▸ **Exercise instructions**
Locate, in the data below, the line that contains "<p>After cleaning the" and the line that contains "<h3>Code is available"; reproduce exactly those two lines and every line between them, nothing more.

▸ **Records contained in a dataset**
:::

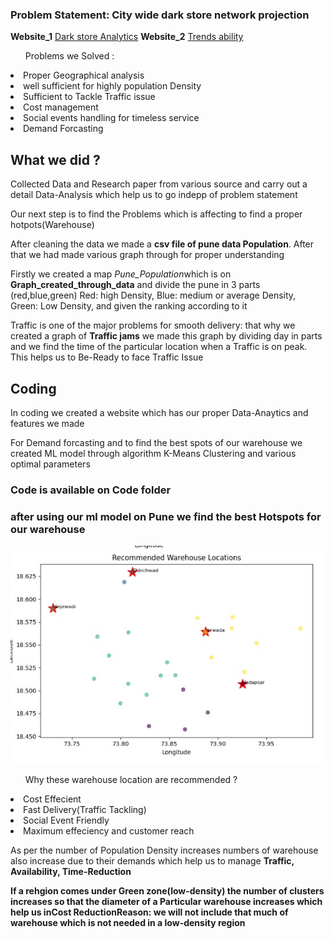 <h3> <B>Problem Statement: City wide dark store network projection</B></h3>


<b>Website_1</b> [Dark store Analytics](https://remarkable-baklava-216e9b.netlify.app/)
<b>Website_2</b> [Trends ability](https://gleeful-dodol-38f60b.netlify.app/)

<ul>Problems we Solved : </ul>
<li>Proper Geographical analysis </li>
<li>well sufficient for highly population Density </li>
<li>Sufficient to Tackle Traffic issue </li>
<li>Cost management</li>
<li>Social events handling for timeless service</li>
<li>Demand Forcasting</li>

<h2>What we did ?</h2>
<p>Collected Data and Research paper from various source and carry out a detail Data-Analysis which help us to go indepp of problem statement</p>

<p>Our next step is to find the Problems which is affecting to find a proper hotpots(Warehouse) </p>

<p>After cleaning the data we made a <b>csv file of pune data Population</b>. After that we had made various graph through for proper understanding</p>

<p>Firstly we created a map <i>Pune_Population</i>which is on <b>Graph_created_through_data</b> and divide the pune in 3 parts (red,blue,green) Red: high Density, Blue: medium or average Density, Green: Low Density, and given the ranking according to it </p>

<p>Traffic is one of the major problems for smooth delivery: that why we created a graph of <B>Traffic jams</B> we made this graph by dividing day in parts and we find the time of the particular location when a Traffic is on peak. This helps us to Be-Ready to face Traffic Issue</p>

<h2>Coding</h2>
<p>In coding we created a website which has our proper Data-Anaytics and features we made</p>
<p>For Demand forcasting and to find the best spots of our warehouse we created ML model through algorithm K-Means Clustering and various optimal parameters </p>
<h3>Code is available on <b>Code</b> folder</h3>
<h3> after using our ml model on Pune we find the best Hotspots for our warehouse</h3>

![Hotspots](https://github.com/Bit-Bard/Cyber-Flame-/blob/main/Hackron/Graph_created_through_data/ML_model_prediction.jpg)

<ul>Why these warehouse location are recommended ?</ul>
<li>Cost Effecient
<li>Fast Delivery(Traffic Tackling)
<li>Social Event Friendly
<li>Maximum effeciency and customer reach

<p>As per the number of Population Density increases numbers of warehouse also increase due to their demands which help us to manage <b>Traffic, Availability, Time-Reduction</p>
<P>If a rehgion comes under Green zone(low-density) the number of clusters increases so that the diameter of a Particular warehouse increases which help us in<b>Cost Reduction</b>Reason: we will not include that much of warehouse which is not needed in a low-density region</P>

:::

▸ **Output of the task**
<p>After cleaning the data we made a <b>csv file of pune data Population</b>. After that we had made various graph through for proper understanding</p>

<p>Firstly we created a map <i>Pune_Population</i>which is on <b>Graph_created_through_data</b> and divide the pune in 3 parts (red,blue,green) Red: high Density, Blue: medium or average Density, Green: Low Density, and given the ranking according to it </p>

<p>Traffic is one of the major problems for smooth delivery: that why we created a graph of <B>Traffic jams</B> we made this graph by dividing day in parts and we find the time of the particular location when a Traffic is on peak. This helps us to Be-Ready to face Traffic Issue</p>

<h2>Coding</h2>
<p>In coding we created a website which has our proper Data-Anaytics and features we made</p>
<p>For Demand forcasting and to find the best spots of our warehouse we created ML model through algorithm K-Means Clustering and various optimal parameters </p>
<h3>Code is available on <b>Code</b> folder</h3>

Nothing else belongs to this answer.